The goal of this notebook is to train a language model from scratch on `wikitext-2`, which you can find [here](https://www.salesforce.com/products/einstein/ai-research/the-wikitext-dependency-language-modeling-dataset/). Our focus will be on getting the pre-processing and training loops working in the traditional, non-federated setting.  

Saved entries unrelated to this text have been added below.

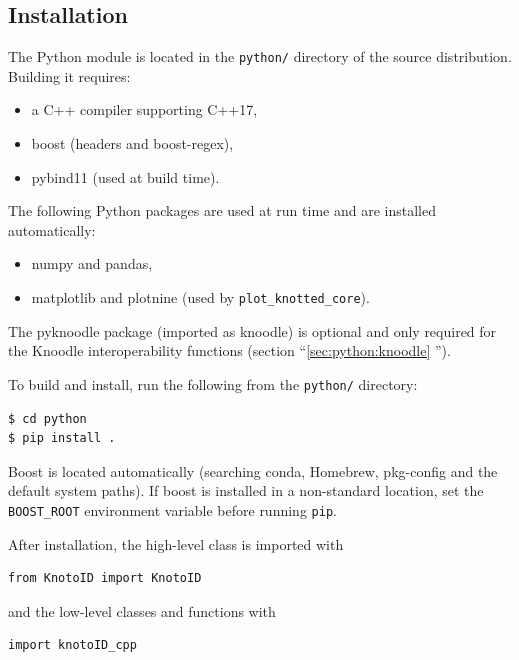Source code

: \subsection{Installation}
The Python module is located in the \lstinline{python/} directory of the source distribution. Building it requires:
\begin{itemize}
\item a C++ compiler supporting C++17,
\item boost (headers and boost-regex),
\item {\ttfamily pybind11} (used at build time).
\end{itemize}
The following Python packages are used at run time and are installed automatically:
\begin{itemize}
\item {\ttfamily numpy} and {\ttfamily pandas},
\item {\ttfamily matplotlib} and {\ttfamily plotnine} (used by \lstinline{plot_knotted_core}).
\end{itemize}
The {\ttfamily pyknoodle} package (imported as {\ttfamily knoodle}) is optional and only required for the Knoodle interoperability functions (section ``\ref{sec:python:knoodle} '').

To build and install, run the following from the \lstinline{python/} directory:
\begin{lstlisting}
$ cd python
$ pip install .
\end{lstlisting}
Boost is located automatically (searching conda, Homebrew, pkg-config and the default system paths). If boost is installed in a non-standard location, set the \lstinline{BOOST_ROOT} environment variable before running \lstinline{pip}.

After installation, the high-level class is imported with
\begin{lstlisting}
from KnotoID import KnotoID
\end{lstlisting}
and the low-level classes and functions with
\begin{lstlisting}
import knotoID_cpp
\end{lstlisting}

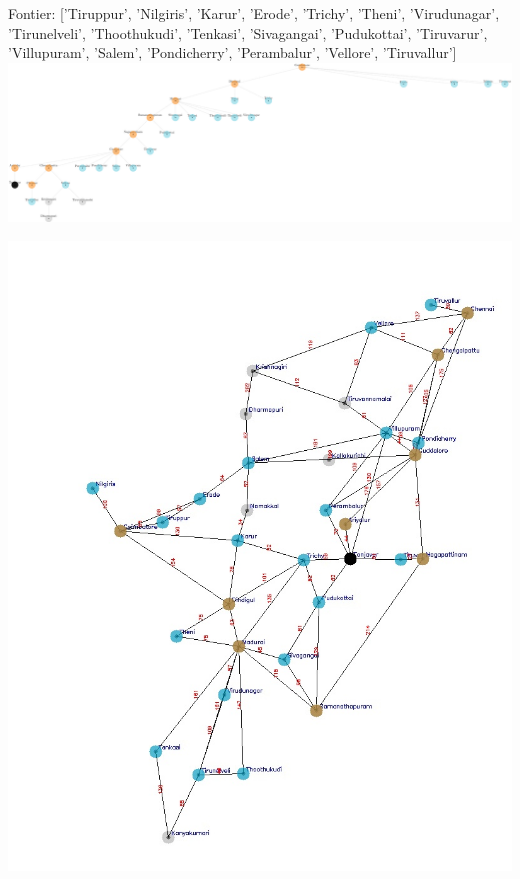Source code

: \documentclass[xcolor=table]{beamer}
\begin{document}
\begin{frame}
  { \tiny Fontier: ['Tiruppur', 'Nilgiris', 'Karur', 'Erode', 'Trichy', 'Theni', 'Virudunagar', 'Tirunelveli', 'Thoothukudi', 'Tenkasi', 'Sivagangai', 'Pudukottai', 'Tiruvarur', 'Villupuram', 'Salem', 'Pondicherry', 'Perambalur', 'Vellore', 'Tiruvallur'] }
  \includegraphics[width=1\textwidth]{../DFSNodes/13-1.png}
  \begin{center}
    \includegraphics[height=0.45\textheight]{../DFSoutput/tamilDFS11.jpg}
  \end{center}
\end{frame}
\end{document}
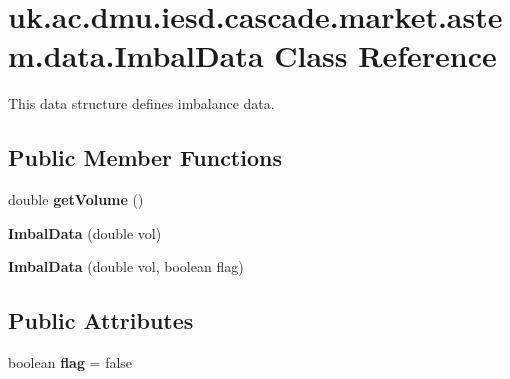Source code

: \hypertarget{classuk_1_1ac_1_1dmu_1_1iesd_1_1cascade_1_1market_1_1astem_1_1data_1_1_imbal_data}{\section{uk.\-ac.\-dmu.\-iesd.\-cascade.\-market.\-astem.\-data.\-Imbal\-Data Class Reference}
\label{classuk_1_1ac_1_1dmu_1_1iesd_1_1cascade_1_1market_1_1astem_1_1data_1_1_imbal_data}
}


This data structure defines imbalance data.  


\subsection*{Public Member Functions}
\begin{DoxyCompactItemize}
\item 
\hypertarget{classuk_1_1ac_1_1dmu_1_1iesd_1_1cascade_1_1market_1_1astem_1_1data_1_1_imbal_data_a32824cb54e749796184020747127c011}{double {\bfseries get\-Volume} ()}\label{classuk_1_1ac_1_1dmu_1_1iesd_1_1cascade_1_1market_1_1astem_1_1data_1_1_imbal_data_a32824cb54e749796184020747127c011}

\item 
\hypertarget{classuk_1_1ac_1_1dmu_1_1iesd_1_1cascade_1_1market_1_1astem_1_1data_1_1_imbal_data_aff04a573c700ea855ffc55464539496d}{{\bfseries Imbal\-Data} (double vol)}\label{classuk_1_1ac_1_1dmu_1_1iesd_1_1cascade_1_1market_1_1astem_1_1data_1_1_imbal_data_aff04a573c700ea855ffc55464539496d}

\item 
\hypertarget{classuk_1_1ac_1_1dmu_1_1iesd_1_1cascade_1_1market_1_1astem_1_1data_1_1_imbal_data_a6832e17556c0a463c9f33377d2d4ee86}{{\bfseries Imbal\-Data} (double vol, boolean flag)}\label{classuk_1_1ac_1_1dmu_1_1iesd_1_1cascade_1_1market_1_1astem_1_1data_1_1_imbal_data_a6832e17556c0a463c9f33377d2d4ee86}

\end{DoxyCompactItemize}
\subsection*{Public Attributes}
\begin{DoxyCompactItemize}
\item 
\hypertarget{classuk_1_1ac_1_1dmu_1_1iesd_1_1cascade_1_1market_1_1astem_1_1data_1_1_imbal_data_ac1c7f2d30cff3581e4ba8cf5bb7181cc}{boolean {\bfseries flag} = false}\label{classuk_1_1ac_1_1dmu_1_1iesd_1_1cascade_1_1market_1_1astem_1_1data_1_1_imbal_data_ac1c7f2d30cff3581e4ba8cf5bb7181cc}

\end{DoxyCompactItemize}


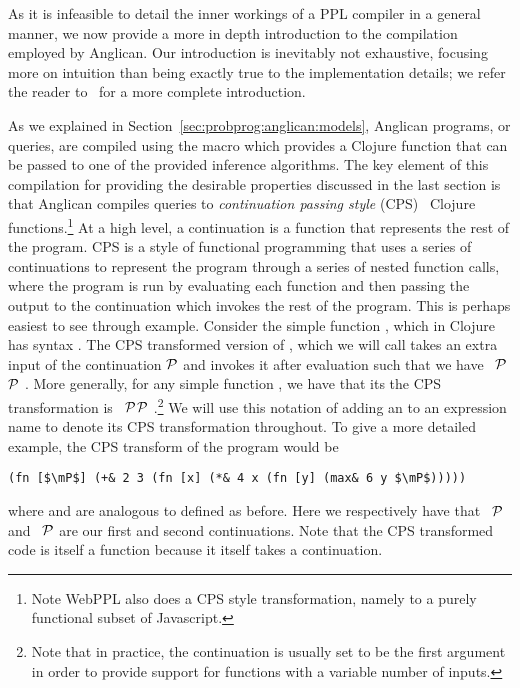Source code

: As it is infeasible to detail the inner workings of a PPL compiler in a general
manner, we now provide a more in depth introduction to the compilation
employed by Anglican.  Our introduction is inevitably not exhaustive, focusing more on
intuition than being exactly true to the implementation details; we refer the reader
to~\citep{tolpin2016design} for a more complete introduction.

As we explained in Section~\ref{sec:probprog:anglican:models},
Anglican programs, or queries, are compiled using the macro \query which provides a
Clojure function that can be passed to one of the provided inference algorithms.
The key element of this compilation for providing the desirable properties discussed
in the last section is that
Anglican compiles queries to \emph{continuation passing style} (CPS)~\citep{appel1989continuation}
Clojure functions.\footnote{Note WebPPL also does a CPS style transformation, 
	namely to a purely functional subset of Javascript.}
At a high level, a continuation is a function that represents the rest of the
program.  CPS is a style of functional programming that uses a series of continuations
to represent the program through a series of nested function calls, where the program
is run by evaluating each function and then passing the output to the continuation
which invokes the rest of the program.  This is perhaps easiest to see through
example.  Consider the simple function \clj{+}, which in Clojure has syntax .  The
CPS transformed version of \clj{+}, which we will call \clj{+&} takes an extra input
of the continuation $\mathcal{P}$ and invokes it after evaluation such that we have
\clj{(defn +& [a b } ~$\mathcal{P}$\clj{] (}$\mathcal{P}$ .  More generally, for any simple function , we have
that its the CPS transformation is \clj{(defn f& [args} ~$\mathcal{P}$\clj{] (}$\mathcal{P}$ .\footnote{Note that
	in practice, the continuation is usually set to be the first argument in order to provide support
	for functions with a variable number of inputs.}
  We 
will use this notation of adding an \clj{&} to an expression name to denote its CPS transformation throughout.
To give a more detailed example, the CPS transform of the program  would be
\begin{lstlisting}[basicstyle=\ttfamily\small,frame=none]
  (fn [$\mP$] (+& 2 3 (fn [x] (*& 4 x (fn [y] (max& 6 y $\mP$)))))
\end{lstlisting}\vspace{-8pt}
where \clj{*&} and
 are analogous to \clj{+&} defined as before.
Here we respectively have that ~$\mathcal{P}$\clj{))))} and
~$\mathcal{P}$\clj{))} are our first and second continuations.  Note that the CPS 
transformed code is itself a function because
it itself takes a continuation.  

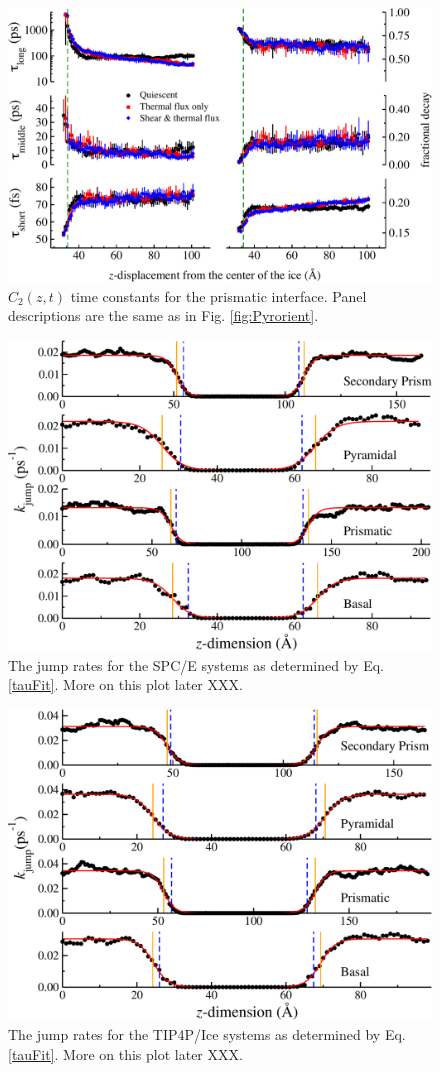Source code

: \begin{figure}
\includegraphics[width=\linewidth]{Figures/Pri_lcorrz}
\caption{\label{fig:Porient} $C_2(z,t)$ time constants for the prismatic
  interface.  Panel descriptions are the same as in
  Fig. \ref{fig:Pyrorient}.}
\end{figure}

\begin{figure}
\includegraphics[width=\linewidth]{Figures/jumpRateStackedPlot2}
\caption{\label{fig:SPCEjumpRates} The jump rates for the SPC/E
  systems as determined by Eq. \eqref{tauFit}. More on this plot later
XXX. }
\end{figure}


\begin{figure}
\includegraphics[width=\linewidth]{Figures/TIP4PjumpStacked}
\caption{\label{fig:TIP4PIcejumpRates} The jump rates for the TIP4P/Ice
  systems as determined by Eq. \eqref{tauFit}. More on this plot later
XXX. }
\end{figure}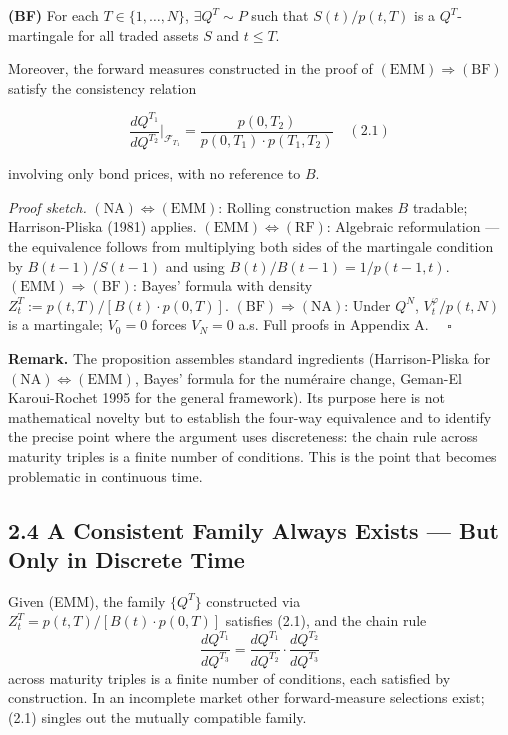 \documentclass[
]{article}
\begin{document}
\textbf{(BF)} For each \(T \in \{1,\ldots,N\}\), \(\exists Q^T \sim P\)
such that \(S(t)/p(t,T)\) is a \(Q^T\)-martingale for all traded assets
\(S\) and \(t \le T\).

Moreover, the forward measures constructed in the proof of
\((\text{EMM}) \Rightarrow (\text{BF})\) satisfy the consistency
relation

\[\frac{dQ^{T_1}}{dQ^{T_2}}\bigg|_{\mathcal{F}_{T_1}} = \frac{p(0,T_2)}{p(0,T_1) \cdot p(T_1,T_2)}   \quad (2.1)\]

involving only bond prices, with no reference to \(B\).

\emph{Proof sketch.} \((\text{NA}) \iff (\text{EMM})\): Rolling
construction makes \(B\) tradable; Harrison-Pliska (1981) applies.
\((\text{EMM}) \iff (\text{RF})\): Algebraic reformulation --- the
equivalence follows from multiplying both sides of the martingale
condition by \(B(t-1)/S(t-1)\) and using \(B(t)/B(t-1) = 1/p(t-1,t)\).
\((\text{EMM}) \Rightarrow (\text{BF})\): Bayes' formula with density
\(Z^T_t := p(t,T)/[B(t) \cdot p(0,T)]\).
\((\text{BF}) \Rightarrow (\text{NA})\): Under \(Q^N\),
\(V^\varphi_t/p(t,N)\) is a martingale; \(V_0 = 0\) forces \(V_N = 0\)
a.s. Full proofs in Appendix A. \(\quad\square\)

\textbf{Remark.} The proposition assembles standard ingredients
(Harrison-Pliska for \((\text{NA}) \iff (\text{EMM})\), Bayes' formula
for the numéraire change, Geman-El Karoui-Rochet 1995 for the general
framework). Its purpose here is not mathematical novelty but to
establish the four-way equivalence and to identify the precise point
where the argument uses discreteness: the chain rule across maturity
triples is a finite number of conditions. This is the point that becomes
problematic in continuous time.

\subsection{2.4 A Consistent Family Always Exists --- But Only in
Discrete
Time}\label{a-consistent-family-always-exists-but-only-in-discrete-time}

Given (EMM), the family \(\{Q^T\}\) constructed via
\(Z^T_t = p(t,T)/[B(t) \cdot p(0,T)]\) satisfies (2.1), and the chain
rule
\[\frac{dQ^{T_1}}{dQ^{T_3}} = \frac{dQ^{T_1}}{dQ^{T_2}} \cdot \frac{dQ^{T_2}}{dQ^{T_3}}\]
across maturity triples is a finite number of conditions, each satisfied
by construction. In an incomplete market other forward-measure
selections exist; (2.1) singles out the mutually compatible family.
\end{document}
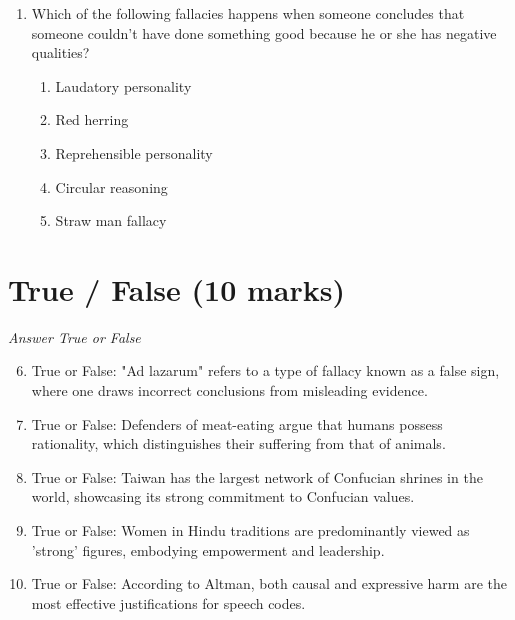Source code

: \documentclass[12pt]{article}
\begin{document}
\begin{enumerate}[label=\arabic*.]
\begin{enumerate}[label=(\alph*)]
    \item strong
    \item reliant on circular reasoning
    \item too complicated
    \item overly simplistic
    \item biased in favor of Cleanthes' conclusion
\end{enumerate}
\item Which of the following fallacies happens when someone concludes that someone couldn't have done something good because he or she has negative qualities?
\begin{enumerate}[label=(\alph*)]
    \item Laudatory personality
    \item Red herring
    \item Reprehensible personality
    \item Circular reasoning
    \item Straw man fallacy
\end{enumerate}
\end{enumerate}

\section*{True / False (10 marks)}
\textit{Answer True or False}
\begin{enumerate}[label=\arabic*.]
\setcounter{enumi}{5}
\item True or False: "Ad lazarum" refers to a type of fallacy known as a false sign, where one draws incorrect conclusions from misleading evidence.
\item True or False: Defenders of meat-eating argue that humans possess rationality, which distinguishes their suffering from that of animals.
\item True or False: Taiwan has the largest network of Confucian shrines in the world, showcasing its strong commitment to Confucian values.
\item True or False: Women in Hindu traditions are predominantly viewed as 'strong' figures, embodying empowerment and leadership.
\item True or False: According to Altman, both causal and expressive harm are the most effective justifications for speech codes.
\end{enumerate}
\end{document}
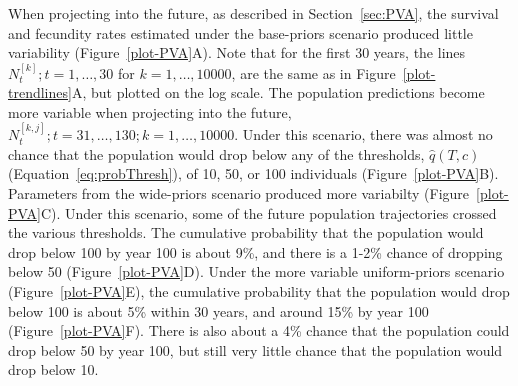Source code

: \documentclass[]{risa}\usepackage[]{graphicx}\usepackage[]{color}
\begin{document}
When projecting into the future, as described in Section~\ref{sec:PVA}, the survival and fecundity rates estimated under the base-priors scenario produced little variability (Figure~\ref{plot-PVA}A). Note that for the first 30 years, the lines $N^{[k]}_t; t = 1,\ldots,30$ for $k = 1,\ldots,10000$, are the same as in Figure~\ref{plot-trendlines}A, but plotted on the log scale. The population predictions become more variable when projecting into the future, $N^{[k,j]}_t; t = 31,\ldots,130; k=1,\ldots,10000$. Under this scenario, there was almost no chance that the population would drop below any of the thresholds, $\hat{q}(T,c)$ (Equation~\ref{eq:probThresh}), of 10, 50, or 100 individuals (Figure~\ref{plot-PVA}B). Parameters from the wide-priors scenario produced more variabilty (Figure~\ref{plot-PVA}C). Under this scenario, some of the future population trajectories crossed the various thresholds. The cumulative probability that the population would drop below 100 by year 100 is about 9\%, and there is a 1-2\% chance of dropping below 50 (Figure~\ref{plot-PVA}D). Under the more variable uniform-priors scenario (Figure~\ref{plot-PVA}E), the cumulative probability that the population would drop below 100 is about 5\% within 30 years, and around 15\% by year 100 (Figure~\ref{plot-PVA}F).  There is also about a 4\% chance that the population could drop below 50 by year 100, but still very little chance that the population would drop below 10.
\end{document}
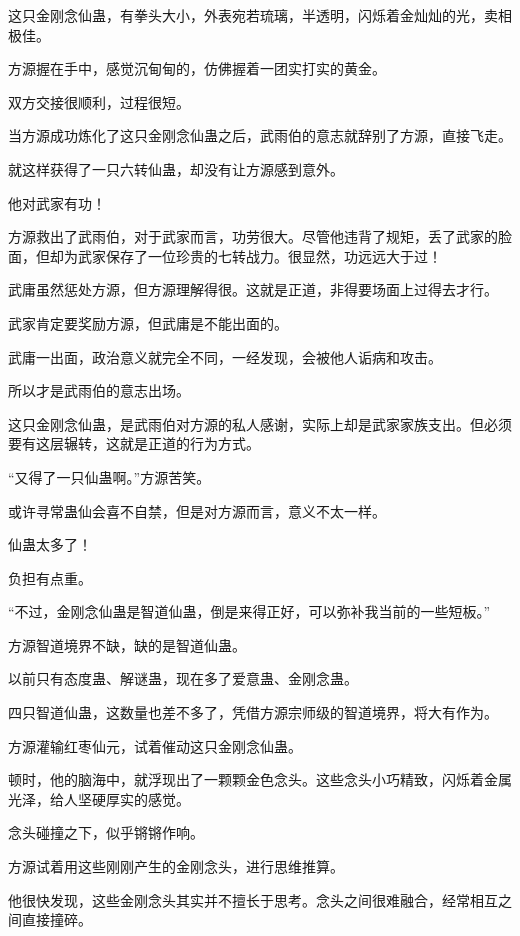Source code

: 
\begin{this_body}

这只金刚念仙蛊，有拳头大小，外表宛若琉璃，半透明，闪烁着金灿灿的光，卖相极佳。

方源握在手中，感觉沉甸甸的，仿佛握着一团实打实的黄金。

双方交接很顺利，过程很短。

当方源成功炼化了这只金刚念仙蛊之后，武雨伯的意志就辞别了方源，直接飞走。

就这样获得了一只六转仙蛊，却没有让方源感到意外。

他对武家有功！

方源救出了武雨伯，对于武家而言，功劳很大。尽管他违背了规矩，丢了武家的脸面，但却为武家保存了一位珍贵的七转战力。很显然，功远远大于过！

武庸虽然惩处方源，但方源理解得很。这就是正道，非得要场面上过得去才行。

武家肯定要奖励方源，但武庸是不能出面的。

武庸一出面，政治意义就完全不同，一经发现，会被他人诟病和攻击。

所以才是武雨伯的意志出场。

这只金刚念仙蛊，是武雨伯对方源的私人感谢，实际上却是武家家族支出。但必须要有这层辗转，这就是正道的行为方式。

“又得了一只仙蛊啊。”方源苦笑。

或许寻常蛊仙会喜不自禁，但是对方源而言，意义不太一样。

仙蛊太多了！

负担有点重。

“不过，金刚念仙蛊是智道仙蛊，倒是来得正好，可以弥补我当前的一些短板。”

方源智道境界不缺，缺的是智道仙蛊。

以前只有态度蛊、解谜蛊，现在多了爱意蛊、金刚念蛊。

四只智道仙蛊，这数量也差不多了，凭借方源宗师级的智道境界，将大有作为。

方源灌输红枣仙元，试着催动这只金刚念仙蛊。

顿时，他的脑海中，就浮现出了一颗颗金色念头。这些念头小巧精致，闪烁着金属光泽，给人坚硬厚实的感觉。

念头碰撞之下，似乎锵锵作响。

方源试着用这些刚刚产生的金刚念头，进行思维推算。

他很快发现，这些金刚念头其实并不擅长于思考。念头之间很难融合，经常相互之间直接撞碎。


\end{this_body}
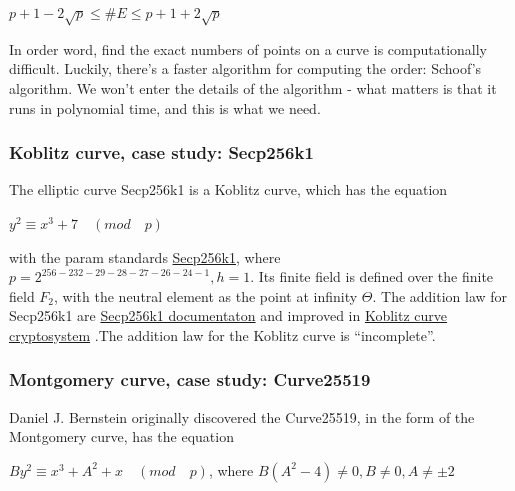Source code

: \hspace{0.25cm}
\begin{center}
  $p+1-2\sqrt{p} \leq \#E \leq p+1+2\sqrt{p}$\\
\end{center}
\hspace{0.25cm}

In order word, find the exact numbers of points on a curve is computationally difficult. Luckily, there's a faster algorithm for computing the order: Schoof's algorithm. We won't enter the details of the algorithm - what matters is that it runs in polynomial time, and this is what we need.

\subsubsection{Koblitz curve, case study: Secp256k1}
The elliptic curve Secp256k1 is a Koblitz curve, which has the equation

\hspace{0.25cm}
\begin{center}
  $y^2 \equiv x^3 + 7 \quad (mod \quad p)$
\end{center}
\hspace{0.25cm}

with the param standards \href{https://en.bitcoin.it/wiki/Secp256k1}{Secp256k1}, where $p = 2^{256 - 232 - 29 - 28 - 27 - 26 - 24 - 1}, h = 1$. Its finite field is defined over the finite field $F_2$, with the neutral element as the point at infinity $\Theta$. The addition law for Secp256k1 are \href{https://www.researchgate.net/publication/332783847_Arithmetic_of_Koblitz_Curve_Secp256k1_Used_in_Bitcoin_Cryptocurrency_Based_on_One_Variable_Polynomial_Division}{Secp256k1 documentaton} and improved in \href{https://www.researchgate.net/publication/223346975_Koblitz_curve_cryptosystems}{Koblitz curve cryptosystem} .The addition law for the Koblitz curve is “incomplete”.

\subsubsection{Montgomery curve, case study: Curve25519}
Daniel J. Bernstein originally discovered the Curve25519, in the form of the Montgomery curve, has the equation

\hspace{0.25cm}
\begin{center}
  $By^2 \equiv x^3 + A^2 + x \quad (mod \quad p)$, where $B(A^2-4) \neq 0, B \neq 0, A \neq \pm 2$
\end{center}
\hspace{0.25cm}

This notebook borrows heavily from [this](https://pytorch.org/tutorials/advanced/dynamic_quantization_tutorial.html) pytorch tutorial, which is absolutely outstanding.

--------

# Data Models

In [18]:
class Dictionary:
    """Base class for encoding a vocabulary."""
    
    def __init__(self):
        self.word2idx = {}
        self.idx2word = []
        
    def __len__(self):
        return len(self.idx2word)
        
    def add_word(self, word):
        """Add a new word to the dictionary."""
        if word not in self.word2idx:
            self.idx2word.append(word)
            self.word2idx[word] = len(self.idx2word) - 1
                        
    def get_index(self, word):
        """Return the index of a word."""
        return self.word2idx[word]
            
    def add_words(self, words):
        """Add a list of words to the dictionary."""
        for word in words:
            self.add_word(word)
    
    def get_indexes(self, words):
        """Return the indexes of a list of words."""
        return [self.get_index(word) for word in words]

In [19]:
class Corpus:
    """Base class for modeling a corpus of text."""
    
    def __init__(self, dirpath):
        """Initialise a corpus given a dir with train, valid, and test .txt files."""
        self.dictionary = Dictionary()
        self.train = self.tokenize(os.path.join(dirpath, "train.txt"))
        self.valid = self.tokenize(os.path.join(dirpath, "valid.txt"))
        self.test = self.test(os.path.join(dirpath, "test.txt"))
        
    def vectorize(self, fpath):
        """Return a tensor of indexes encoding the words in a file."""
        idxs = []
        with open(fpath, "r", encoding="utf8") as f:
            for line in f:
                words = f.split().append("<EOS>")
                self.dictionary.add_words(words)
                idxs.extend(self.dictionary.get_indexes(words))
        return torch.LongTensor(idxs)